Below this line is a set of entries; quote exactly the lines from the line that contains "tragic and the" to the line that contains "presupposition that what", both lines included.

----------

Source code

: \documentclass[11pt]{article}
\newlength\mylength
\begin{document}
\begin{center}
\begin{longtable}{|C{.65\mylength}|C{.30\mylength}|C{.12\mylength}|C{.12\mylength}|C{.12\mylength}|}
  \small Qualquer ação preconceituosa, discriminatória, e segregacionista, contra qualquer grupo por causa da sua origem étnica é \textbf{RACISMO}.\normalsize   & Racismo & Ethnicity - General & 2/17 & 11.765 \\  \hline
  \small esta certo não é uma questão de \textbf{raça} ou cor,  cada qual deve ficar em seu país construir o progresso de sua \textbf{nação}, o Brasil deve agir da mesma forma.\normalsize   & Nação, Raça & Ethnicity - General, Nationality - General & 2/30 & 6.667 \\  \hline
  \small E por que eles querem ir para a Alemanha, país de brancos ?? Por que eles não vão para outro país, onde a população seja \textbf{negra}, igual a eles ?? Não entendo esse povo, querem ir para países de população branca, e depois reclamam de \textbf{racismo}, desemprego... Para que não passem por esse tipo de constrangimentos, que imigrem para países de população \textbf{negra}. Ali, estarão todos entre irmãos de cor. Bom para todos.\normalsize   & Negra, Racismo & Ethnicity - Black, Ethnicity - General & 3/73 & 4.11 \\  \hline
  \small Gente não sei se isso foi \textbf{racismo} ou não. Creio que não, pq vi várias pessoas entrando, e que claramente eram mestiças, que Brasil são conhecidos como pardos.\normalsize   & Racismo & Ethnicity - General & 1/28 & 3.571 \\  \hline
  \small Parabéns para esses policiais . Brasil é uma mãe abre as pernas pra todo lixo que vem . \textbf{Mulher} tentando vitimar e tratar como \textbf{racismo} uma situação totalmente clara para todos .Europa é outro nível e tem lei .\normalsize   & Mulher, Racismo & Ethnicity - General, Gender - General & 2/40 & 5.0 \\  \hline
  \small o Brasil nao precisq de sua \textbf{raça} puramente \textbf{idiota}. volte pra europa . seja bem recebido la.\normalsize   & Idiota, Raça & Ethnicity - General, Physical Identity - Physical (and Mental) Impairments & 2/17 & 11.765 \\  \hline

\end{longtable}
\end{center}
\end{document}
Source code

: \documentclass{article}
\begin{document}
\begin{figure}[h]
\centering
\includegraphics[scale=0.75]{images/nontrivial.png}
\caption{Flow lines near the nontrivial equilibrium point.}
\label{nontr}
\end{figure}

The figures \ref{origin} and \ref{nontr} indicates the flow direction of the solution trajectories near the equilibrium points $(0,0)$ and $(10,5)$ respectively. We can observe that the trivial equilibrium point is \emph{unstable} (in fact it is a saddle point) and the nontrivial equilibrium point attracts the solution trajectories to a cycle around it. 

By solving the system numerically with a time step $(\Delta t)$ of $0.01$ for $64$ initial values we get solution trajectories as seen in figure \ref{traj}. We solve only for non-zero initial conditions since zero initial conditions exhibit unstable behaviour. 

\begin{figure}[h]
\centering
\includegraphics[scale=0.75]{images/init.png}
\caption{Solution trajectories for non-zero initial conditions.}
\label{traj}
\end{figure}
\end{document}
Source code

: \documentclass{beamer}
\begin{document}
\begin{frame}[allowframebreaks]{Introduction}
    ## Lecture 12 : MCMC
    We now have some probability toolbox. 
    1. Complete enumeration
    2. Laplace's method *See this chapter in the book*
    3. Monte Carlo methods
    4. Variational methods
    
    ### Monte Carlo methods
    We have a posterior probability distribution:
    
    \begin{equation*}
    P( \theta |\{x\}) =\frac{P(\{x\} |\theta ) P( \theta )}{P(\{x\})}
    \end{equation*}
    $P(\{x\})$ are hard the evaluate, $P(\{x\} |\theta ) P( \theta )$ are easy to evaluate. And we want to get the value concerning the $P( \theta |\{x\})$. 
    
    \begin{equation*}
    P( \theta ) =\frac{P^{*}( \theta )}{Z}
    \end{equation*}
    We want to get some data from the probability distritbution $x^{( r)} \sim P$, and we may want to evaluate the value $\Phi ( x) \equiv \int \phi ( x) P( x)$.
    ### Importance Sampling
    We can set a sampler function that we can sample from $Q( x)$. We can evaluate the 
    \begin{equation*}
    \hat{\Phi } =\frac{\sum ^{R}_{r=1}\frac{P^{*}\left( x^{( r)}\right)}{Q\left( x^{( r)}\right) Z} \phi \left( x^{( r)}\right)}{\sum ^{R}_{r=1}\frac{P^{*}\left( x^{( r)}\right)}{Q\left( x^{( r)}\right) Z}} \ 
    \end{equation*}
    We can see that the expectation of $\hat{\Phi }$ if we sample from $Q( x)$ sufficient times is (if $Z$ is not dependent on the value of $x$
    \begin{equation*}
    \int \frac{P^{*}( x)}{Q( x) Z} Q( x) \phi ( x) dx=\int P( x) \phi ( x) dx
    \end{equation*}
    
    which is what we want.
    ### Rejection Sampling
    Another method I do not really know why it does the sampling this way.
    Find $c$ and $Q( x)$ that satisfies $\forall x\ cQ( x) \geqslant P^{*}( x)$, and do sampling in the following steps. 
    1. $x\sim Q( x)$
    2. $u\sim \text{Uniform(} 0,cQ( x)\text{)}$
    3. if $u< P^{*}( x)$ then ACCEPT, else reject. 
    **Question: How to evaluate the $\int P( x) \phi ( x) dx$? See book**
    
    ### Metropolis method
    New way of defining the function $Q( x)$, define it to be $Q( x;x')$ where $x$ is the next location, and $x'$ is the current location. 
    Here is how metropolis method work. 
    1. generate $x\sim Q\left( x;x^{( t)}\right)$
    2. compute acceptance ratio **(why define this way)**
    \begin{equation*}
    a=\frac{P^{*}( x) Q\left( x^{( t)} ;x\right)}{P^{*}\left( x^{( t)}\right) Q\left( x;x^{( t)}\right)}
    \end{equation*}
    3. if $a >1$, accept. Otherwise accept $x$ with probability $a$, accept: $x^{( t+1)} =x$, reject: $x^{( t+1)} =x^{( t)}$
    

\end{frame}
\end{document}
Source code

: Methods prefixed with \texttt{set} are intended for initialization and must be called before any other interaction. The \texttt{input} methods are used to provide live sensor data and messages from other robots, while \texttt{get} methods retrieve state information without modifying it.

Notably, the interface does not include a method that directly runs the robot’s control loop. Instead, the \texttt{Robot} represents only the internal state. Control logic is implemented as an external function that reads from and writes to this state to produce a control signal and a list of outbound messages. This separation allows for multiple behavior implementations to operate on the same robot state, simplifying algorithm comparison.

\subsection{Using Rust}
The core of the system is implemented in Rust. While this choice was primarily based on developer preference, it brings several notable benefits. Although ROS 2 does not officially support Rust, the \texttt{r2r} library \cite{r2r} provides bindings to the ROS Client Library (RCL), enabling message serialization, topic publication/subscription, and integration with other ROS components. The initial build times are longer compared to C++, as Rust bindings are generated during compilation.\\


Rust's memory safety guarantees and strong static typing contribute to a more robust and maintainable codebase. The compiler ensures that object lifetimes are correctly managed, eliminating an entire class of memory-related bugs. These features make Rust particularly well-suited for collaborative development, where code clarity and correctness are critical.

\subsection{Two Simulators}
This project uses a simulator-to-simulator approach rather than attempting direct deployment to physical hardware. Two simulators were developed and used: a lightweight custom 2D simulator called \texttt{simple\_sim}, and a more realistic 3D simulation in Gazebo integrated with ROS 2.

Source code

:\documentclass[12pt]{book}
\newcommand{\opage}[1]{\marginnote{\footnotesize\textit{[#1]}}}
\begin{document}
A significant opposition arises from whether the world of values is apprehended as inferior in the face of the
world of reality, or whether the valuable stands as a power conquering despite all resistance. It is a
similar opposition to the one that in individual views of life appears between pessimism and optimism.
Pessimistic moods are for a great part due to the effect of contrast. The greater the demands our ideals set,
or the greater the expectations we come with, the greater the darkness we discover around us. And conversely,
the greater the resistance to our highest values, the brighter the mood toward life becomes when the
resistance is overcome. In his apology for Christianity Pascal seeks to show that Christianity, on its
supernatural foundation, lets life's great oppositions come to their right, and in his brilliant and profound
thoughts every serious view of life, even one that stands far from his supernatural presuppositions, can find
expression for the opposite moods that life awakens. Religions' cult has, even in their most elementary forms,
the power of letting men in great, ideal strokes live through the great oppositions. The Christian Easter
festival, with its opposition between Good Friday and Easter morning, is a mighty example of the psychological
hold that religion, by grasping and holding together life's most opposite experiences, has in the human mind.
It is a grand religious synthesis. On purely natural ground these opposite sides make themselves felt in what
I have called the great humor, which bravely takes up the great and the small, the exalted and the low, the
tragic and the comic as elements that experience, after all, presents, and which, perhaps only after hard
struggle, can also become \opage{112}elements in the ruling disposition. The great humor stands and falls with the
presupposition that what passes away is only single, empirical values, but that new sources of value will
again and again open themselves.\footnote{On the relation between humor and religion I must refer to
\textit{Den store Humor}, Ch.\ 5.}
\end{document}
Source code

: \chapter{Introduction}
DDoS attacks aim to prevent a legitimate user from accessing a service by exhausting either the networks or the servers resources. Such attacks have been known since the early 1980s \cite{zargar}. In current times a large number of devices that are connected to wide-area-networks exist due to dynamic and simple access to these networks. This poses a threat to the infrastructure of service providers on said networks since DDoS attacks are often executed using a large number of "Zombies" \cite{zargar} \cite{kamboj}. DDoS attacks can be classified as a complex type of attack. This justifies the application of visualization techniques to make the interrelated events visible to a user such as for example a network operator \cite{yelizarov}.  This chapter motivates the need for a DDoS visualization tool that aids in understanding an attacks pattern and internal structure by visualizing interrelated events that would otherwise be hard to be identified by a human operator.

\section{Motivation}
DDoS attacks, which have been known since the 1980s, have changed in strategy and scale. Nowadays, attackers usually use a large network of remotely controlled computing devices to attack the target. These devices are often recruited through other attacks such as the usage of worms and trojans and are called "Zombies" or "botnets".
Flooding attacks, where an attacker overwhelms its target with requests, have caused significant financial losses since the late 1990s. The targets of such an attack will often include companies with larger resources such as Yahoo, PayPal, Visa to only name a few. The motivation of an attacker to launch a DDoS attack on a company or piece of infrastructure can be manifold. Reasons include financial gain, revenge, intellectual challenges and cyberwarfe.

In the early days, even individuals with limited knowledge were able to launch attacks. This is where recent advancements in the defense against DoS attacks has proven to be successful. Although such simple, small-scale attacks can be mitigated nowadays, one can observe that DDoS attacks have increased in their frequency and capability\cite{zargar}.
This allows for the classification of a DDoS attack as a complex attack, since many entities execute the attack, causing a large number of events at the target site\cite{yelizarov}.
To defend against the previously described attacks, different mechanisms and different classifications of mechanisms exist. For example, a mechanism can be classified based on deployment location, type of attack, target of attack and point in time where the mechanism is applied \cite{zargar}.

----------

SOLUTION -
tragic and the comic as elements that experience, after all, presents, and which, perhaps only after hard
struggle, can also become \opage{112}elements in the ruling disposition. The great humor stands and falls with the
presupposition that what passes away is only single, empirical values, but that new sources of value will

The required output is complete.